-- PROBLEM STATEMENT --
All lines below must be repeated exactly, with the pictures omitted.

-- SUPPLIED RECORDS --
[Start of section]
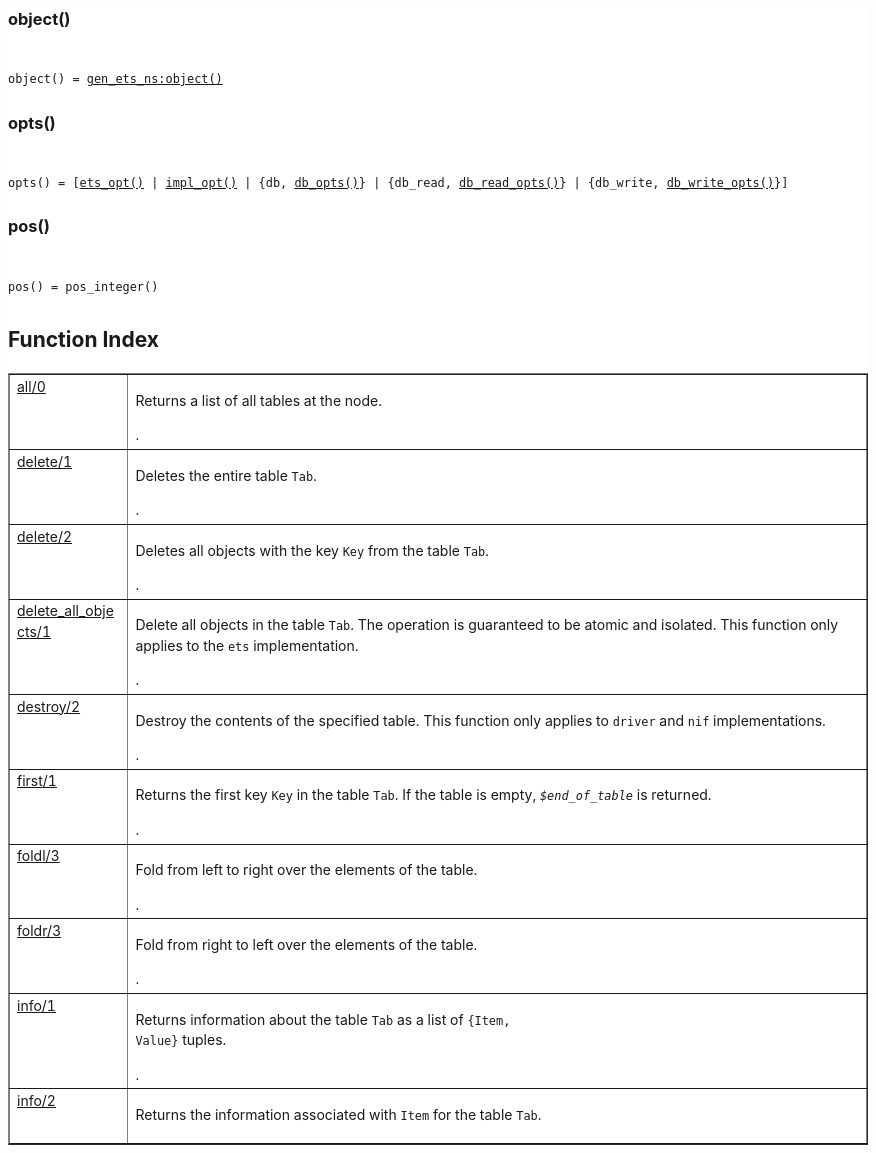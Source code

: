 


### <a name="type-object">object()</a> ###



<pre><code>
object() = <a href="gen_ets_ns.md#type-object">gen_ets_ns:object()</a>
</code></pre>





### <a name="type-opts">opts()</a> ###



<pre><code>
opts() = [<a href="#type-ets_opt">ets_opt()</a> | <a href="#type-impl_opt">impl_opt()</a> | {db, <a href="#type-db_opts">db_opts()</a>} | {db_read, <a href="#type-db_read_opts">db_read_opts()</a>} | {db_write, <a href="#type-db_write_opts">db_write_opts()</a>}]
</code></pre>





### <a name="type-pos">pos()</a> ###



<pre><code>
pos() = pos_integer()
</code></pre>


<a name="index"></a>

## Function Index ##


<table width="100%" border="1" cellspacing="0" cellpadding="2" summary="function index"><tr><td valign="top"><a href="#all-0">all/0</a></td><td><p>Returns a list of all tables at the node.</p>.</td></tr><tr><td valign="top"><a href="#delete-1">delete/1</a></td><td><p>Deletes the entire table <code>Tab</code>.</p>.</td></tr><tr><td valign="top"><a href="#delete-2">delete/2</a></td><td><p>Deletes all objects with the key <code>Key</code> from the table <code>Tab</code>.</p>.</td></tr><tr><td valign="top"><a href="#delete_all_objects-1">delete_all_objects/1</a></td><td><p>Delete all objects in the table <code>Tab</code>. The operation is
guaranteed to be atomic and isolated.  This function only applies
to the <code>ets</code> implementation.</p>.</td></tr><tr><td valign="top"><a href="#destroy-2">destroy/2</a></td><td><p>Destroy the contents of the specified table.  This function
only applies to <code>driver</code> and <code>nif</code> implementations.</p>.</td></tr><tr><td valign="top"><a href="#first-1">first/1</a></td><td><p>Returns the first key <code>Key</code> in the table <code>Tab</code>.  If the table
is empty, <code><em>$end_of_table</em></code> is returned.</p>.</td></tr><tr><td valign="top"><a href="#foldl-3">foldl/3</a></td><td><p>Fold from left to right over the elements of the table.</p>.</td></tr><tr><td valign="top"><a href="#foldr-3">foldr/3</a></td><td><p>Fold from right to left over the elements of the table.</p>.</td></tr><tr><td valign="top"><a href="#info-1">info/1</a></td><td><p>Returns information about the table <code>Tab</code> as a list of <code>{Item,
Value}</code> tuples.</p>.</td></tr><tr><td valign="top"><a href="#info-2">info/2</a></td><td><p>Returns the information associated with <code>Item</code> for the table <code>Tab</code>.</p>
[End of section]
-- ANSWER TO THIS EXERCISE --
Source code

: 


### <a name="type-object">object()</a> ###



<pre><code>
object() = <a href="gen_ets_ns.md#type-object">gen_ets_ns:object()</a>
</code></pre>





### <a name="type-opts">opts()</a> ###



<pre><code>
opts() = [<a href="#type-ets_opt">ets_opt()</a> | <a href="#type-impl_opt">impl_opt()</a> | {db, <a href="#type-db_opts">db_opts()</a>} | {db_read, <a href="#type-db_read_opts">db_read_opts()</a>} | {db_write, <a href="#type-db_write_opts">db_write_opts()</a>}]
</code></pre>





### <a name="type-pos">pos()</a> ###



<pre><code>
pos() = pos_integer()
</code></pre>


<a name="index"></a>

## Function Index ##


<table width="100%" border="1" cellspacing="0" cellpadding="2" summary="function index"><tr><td valign="top"><a href="#all-0">all/0</a></td><td><p>Returns a list of all tables at the node.</p>.</td></tr><tr><td valign="top"><a href="#delete-1">delete/1</a></td><td><p>Deletes the entire table <code>Tab</code>.</p>.</td></tr><tr><td valign="top"><a href="#delete-2">delete/2</a></td><td><p>Deletes all objects with the key <code>Key</code> from the table <code>Tab</code>.</p>.</td></tr><tr><td valign="top"><a href="#delete_all_objects-1">delete_all_objects/1</a></td><td><p>Delete all objects in the table <code>Tab</code>. The operation is
guaranteed to be atomic and isolated.  This function only applies
to the <code>ets</code> implementation.</p>.</td></tr><tr><td valign="top"><a href="#destroy-2">destroy/2</a></td><td><p>Destroy the contents of the specified table.  This function
only applies to <code>driver</code> and <code>nif</code> implementations.</p>.</td></tr><tr><td valign="top"><a href="#first-1">first/1</a></td><td><p>Returns the first key <code>Key</code> in the table <code>Tab</code>.  If the table
is empty, <code><em>$end_of_table</em></code> is returned.</p>.</td></tr><tr><td valign="top"><a href="#foldl-3">foldl/3</a></td><td><p>Fold from left to right over the elements of the table.</p>.</td></tr><tr><td valign="top"><a href="#foldr-3">foldr/3</a></td><td><p>Fold from right to left over the elements of the table.</p>.</td></tr><tr><td valign="top"><a href="#info-1">info/1</a></td><td><p>Returns information about the table <code>Tab</code> as a list of <code>{Item,
Value}</code> tuples.</p>.</td></tr><tr><td valign="top"><a href="#info-2">info/2</a></td><td><p>Returns the information associated with <code>Item</code> for the table <code>Tab</code>.</p>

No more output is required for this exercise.